NI unemployment figures back to 1998 levels

People queuing outside job centre

Dole queues in Northern Ireland are getting longer, and there is no sign of this trend slowing.

Even though the economy is considered the number-one priority by the Stormont Executive, the number on the dole is now back at the level it was when the Good Friday Agreement was signed in 1998.

So in spite of a 12-year interlude when the Northern Ireland economy prospered at a faster rate than it had for many years as it emerged from the shadow of the Troubles, in unemployment terms, at least, it's a case of "as we were".

It remains worrying for all concerned that the underlying trend in unemployment remains stubbornly upward.

And there could be worse to come. Many economists fear unemployment will rise later in the year when government cuts begin to kick in.

In August, another 900 people joined the dole queue, bringing to 57,800 the total claiming benefits in Northern Ireland.

Proportionately this was the largest monthly increase of the 12 UK regions.

Commenting on the figures, Enterprise Minister Arlene Foster said: "The latest labour market figures show that Northern Ireland is continuing to experience the impact of the economic downturn.

"Although the rate of job losses has slowed this year compared to last, there was still an increase of 900 in the unemployment register in August.

"It is clear that the recovery is going to take some time."

An alternative measure of joblessness showed a fall for the quarter from May to July 2010, but over the past year there has been a large jump in the numbers claiming benefit.

Year-on-year, the number of people on the dole increased by 5,600; a rise of 10.7%.

In the UK overall in the same period, unemployment has fallen by 8.5%.

By district council area, the highest rates in August were in Londonderry (7.6%), Limavady (7.1%) and Belfast (6.8%).

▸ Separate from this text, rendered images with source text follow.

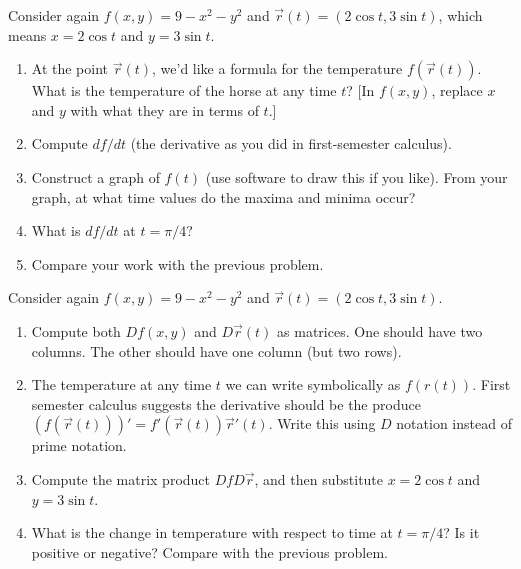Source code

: \begin{problem}
 Consider again $f(x,y)=9-x^2-y^2$ and $\vec r(t)=(2\cos t, 3\sin t)$, which means $x=2\cos t$ and $y=3\sin t$. 
\begin{enumerate}
 \item At the point $\vec r(t)$, we'd like a formula for the temperature $f(\vec r(t))$. What is the temperature of the horse at any time $t$? [In $f(x,y)$, replace $x$ and $y$ with what they are in terms of $t$.]
 \item Compute $df/dt$ (the derivative as you did in first-semester calculus).
 \item Construct a graph of $f(t)$ (use software to draw this if you like). From your graph, at what time values do the maxima and minima occur?
 \item What is $df/dt$ at $t=\pi/4$?
 \item Compare your work with the previous problem.
\end{enumerate}
\end{problem}

\begin{problem}
 Consider again $f(x,y)=9-x^2-y^2$ and $\vec r(t)=(2\cos t, 3\sin t)$.
\begin{enumerate}
 \item Compute both $Df(x,y)$ and $D\vec r(t)$ as matrices. One should have two columns.  The other should have one column (but two rows). 
 \item The temperature at any time $t$ we can write symbolically as $f(r(t))$.  First semester calculus suggests the derivative should be the produce $(f(\vec r(t))) ' = f'(\vec r(t))\vec r'(t)$. Write this using $D$ notation instead of prime notation.
 \item Compute the matrix product $DfD\vec r$, and then substitute $x=2\cos t$ and $y=3\sin t$.    
 \item What is the change in temperature with respect to time at $t=\pi/4$? Is it positive or negative? Compare with the previous problem.
\end{enumerate}
\end{problem}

There is concern that the UK labour market will not be strong enough to support the public sector job losses looming under next month's spending review, with cutbacks to the Northern Ireland block grant expected.

Mrs Foster said: "The October Spending Review will present further challenges and we need to take these fully into account as the Executive shapes its economic strategy to help deliver sustainable economic growth and prosperity."

The economic inactivity rate for those aged 16-64 in Northern Ireland stands at 28.6% - a figure significantly higher than the UK average rate (23.2%) and the highest of the 12 UK regions.